In early April, the Massachusetts Bay Transportation Authority (MBTA) Board of Directors approved incommodious service cuts and fare hikes, effective July 1. The 23 percent fare increase and host of service reductions are part of the MBTA’s proposal to reduce its $185 million budget deficit for Fiscal Year 2013.
Though weekend E branch survived this round of cuts, the fare increase – CharlieCard bus fares will increase from $1.25 to $1.50, and subway fares from $1.70 to $2.00 – will be enough of an inconvenience for students. And since the above-ground platforms characteristic of our stretch of Huntington Avenue don’t include pay stations, students without charged CharlieCards will often need to pay the higher ticket fare, — soon to be $2.50 for subway and $2 for busses.
Fortunately or unfortunately, what may seem like a small raise in price to some means many students will take to the streets, biking, walking, skateboarding, or creating other inventive modes of transportation. Though more exercise in the age of a rampant obesity epidemic might be considered a positive consequence of the hikes, the already-crowded Huntington Avenue certainly doesn’t need the influx of penniless students to exacerbate its geographical and safety inefficiencies. The situation is aggravated for students already trying to save money living off (and sometimes far from) campus.

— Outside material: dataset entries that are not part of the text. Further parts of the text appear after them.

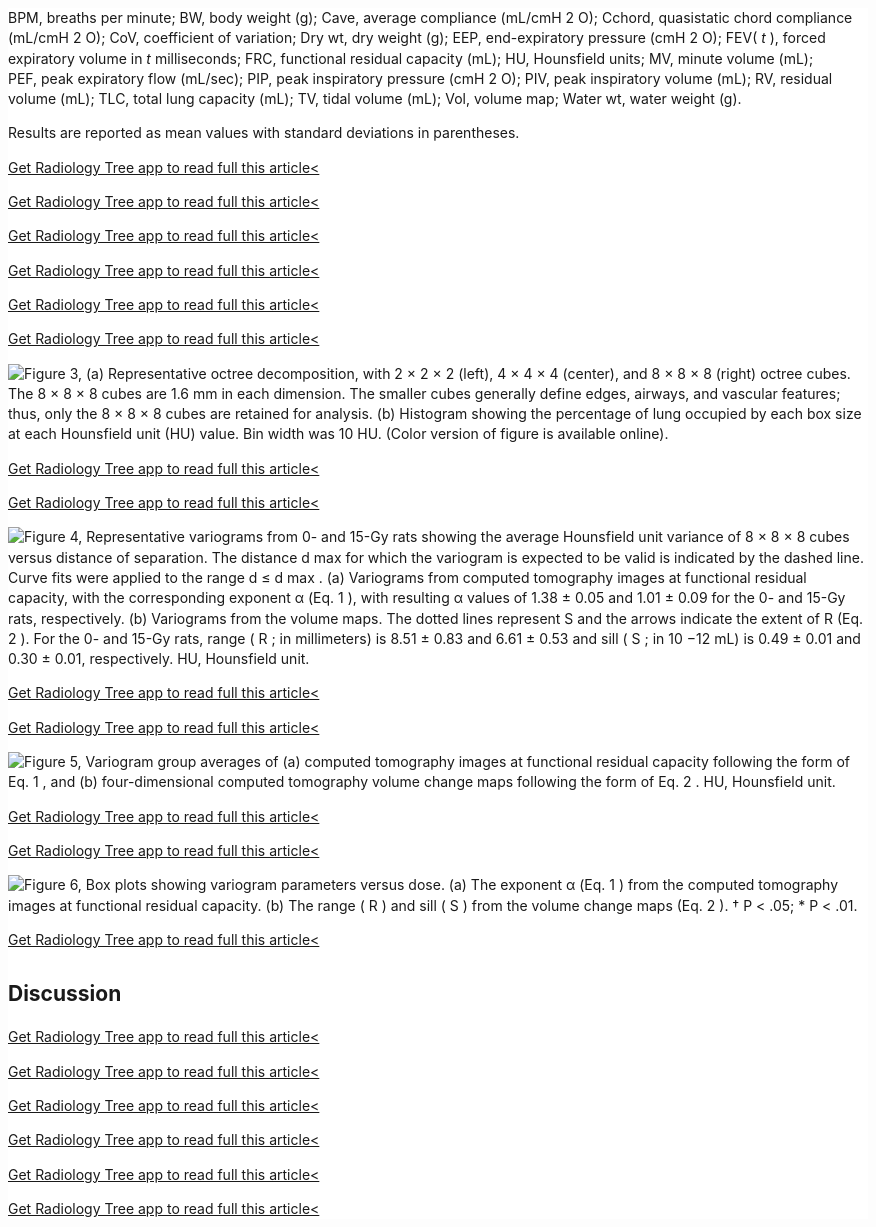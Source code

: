 
BPM, breaths per minute; BW, body weight (g); Cave, average compliance (mL/cmH  2  O); Cchord, quasistatic chord compliance (mL/cmH  2  O); CoV, coefficient of variation; Dry wt, dry weight (g); EEP, end-expiratory pressure (cmH  2  O); FEV( _t_ ), forced expiratory volume in _t_ milliseconds; FRC, functional residual capacity (mL); HU, Hounsfield units; MV, minute volume (mL); PEF, peak expiratory flow (mL/sec); PIP, peak inspiratory pressure (cmH  2  O); PIV, peak inspiratory volume (mL); RV, residual volume (mL); TLC, total lung capacity (mL); TV, tidal volume (mL); Vol, volume map; Water wt, water weight (g).


Results are reported as mean values with standard deviations in parentheses.


[Get Radiology Tree app to read full this article<](https://clinicalpub.com/app)

[Get Radiology Tree app to read full this article<](https://clinicalpub.com/app)

[Get Radiology Tree app to read full this article<](https://clinicalpub.com/app)

[Get Radiology Tree app to read full this article<](https://clinicalpub.com/app)

[Get Radiology Tree app to read full this article<](https://clinicalpub.com/app)

[Get Radiology Tree app to read full this article<](https://clinicalpub.com/app)

![Figure 3, (a) Representative octree decomposition, with 2 × 2 × 2 (left), 4 × 4 × 4 (center), and 8 × 8 × 8 (right) octree cubes. The 8 × 8 × 8 cubes are 1.6 mm in each dimension. The smaller cubes generally define edges, airways, and vascular features; thus, only the 8 × 8 × 8 cubes are retained for analysis. (b) Histogram showing the percentage of lung occupied by each box size at each Hounsfield unit (HU) value. Bin width was 10 HU. (Color version of figure is available online).](https://storage.googleapis.com/dl.dentistrykey.com/clinical/DetectingRadiationInducedInjuryUsingRapid3DVariogramAnalysisofCTImagesofRatLungs/2_1s20S107663321300305X.jpg)

[Get Radiology Tree app to read full this article<](https://clinicalpub.com/app)

[Get Radiology Tree app to read full this article<](https://clinicalpub.com/app)

![Figure 4, Representative variograms from 0- and 15-Gy rats showing the average Hounsfield unit variance of 8 × 8 × 8 cubes versus distance of separation. The distance d max for which the variogram is expected to be valid is indicated by the dashed line. Curve fits were applied to the range d ≤ d max . (a) Variograms from computed tomography images at functional residual capacity, with the corresponding exponent α (Eq. 1 ), with resulting α values of 1.38 ± 0.05 and 1.01 ± 0.09 for the 0- and 15-Gy rats, respectively. (b) Variograms from the volume maps. The dotted lines represent S and the arrows indicate the extent of R (Eq. 2 ). For the 0- and 15-Gy rats, range ( R ; in millimeters) is 8.51 ± 0.83 and 6.61 ± 0.53 and sill ( S ; in 10 −12 mL) is 0.49 ± 0.01 and 0.30 ± 0.01, respectively. HU, Hounsfield unit.](https://storage.googleapis.com/dl.dentistrykey.com/clinical/DetectingRadiationInducedInjuryUsingRapid3DVariogramAnalysisofCTImagesofRatLungs/3_1s20S107663321300305X.jpg)

[Get Radiology Tree app to read full this article<](https://clinicalpub.com/app)

[Get Radiology Tree app to read full this article<](https://clinicalpub.com/app)

![Figure 5, Variogram group averages of (a) computed tomography images at functional residual capacity following the form of Eq. 1 , and (b) four-dimensional computed tomography volume change maps following the form of Eq. 2 . HU, Hounsfield unit.](https://storage.googleapis.com/dl.dentistrykey.com/clinical/DetectingRadiationInducedInjuryUsingRapid3DVariogramAnalysisofCTImagesofRatLungs/4_1s20S107663321300305X.jpg)

[Get Radiology Tree app to read full this article<](https://clinicalpub.com/app)

[Get Radiology Tree app to read full this article<](https://clinicalpub.com/app)

![Figure 6, Box plots showing variogram parameters versus dose. (a) The exponent α (Eq. 1 ) from the computed tomography images at functional residual capacity. (b) The range ( R ) and sill ( S ) from the volume change maps (Eq. 2 ). † P < .05; * P < .01.](https://storage.googleapis.com/dl.dentistrykey.com/clinical/DetectingRadiationInducedInjuryUsingRapid3DVariogramAnalysisofCTImagesofRatLungs/5_1s20S107663321300305X.jpg)

[Get Radiology Tree app to read full this article<](https://clinicalpub.com/app)

## Discussion

[Get Radiology Tree app to read full this article<](https://clinicalpub.com/app)

[Get Radiology Tree app to read full this article<](https://clinicalpub.com/app)

[Get Radiology Tree app to read full this article<](https://clinicalpub.com/app)

[Get Radiology Tree app to read full this article<](https://clinicalpub.com/app)

[Get Radiology Tree app to read full this article<](https://clinicalpub.com/app)

[Get Radiology Tree app to read full this article<](https://clinicalpub.com/app)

Besides draining our pockets, service cuts inconvenience the co-op-bound population of the student body, many of whom use commuter rail services to reach workplaces in the Greater Boston area. Perhaps students will be inhibited from opting for positions they fear will either be too expensive to reach, or not worth the longer commute with less-frequent trains.
Northeastern’s 11 percent discount on monthly T passes tempers the sting slightly, but students who don’t ride often enough (twice daily) to require a pass are left unaided.
The university needs to address this issue. Whether it be in the form of subsidizing student CharlieCard fares, or making other options such as the library shuttle service more available and known, the university should sympathize with its penny-pinching students it already burdens with tuition.
This issue isn’t going to go away. If anything, it will probably get worse, and the plight of students will be muffled by the overburdening debt of a system ridden with inefficiency.
So just because the final cuts were not as severe as earlier proposals, we still have good reason to be agitated.
“Despite the fact that this current proposal is not as drastic [as the first two announced in January], and a lot of it is reasonable, it still doesn’t make me happy, necessarily,” Justin Bensan, a middler political science major and leader of the Northeastern branch of Students Against T Cuts told The News in April after the cuts were announced.
“As much as we were successful in terms of a Northeastern point of view, and that the E [branch] is saved for us, the cuts aren’t as severe for us, [and] a lot of the commuter rail service has been preserved, I don’t think that is any reason for Northeastern students to say, ‘OK, that’s fine now,’” Bensan said.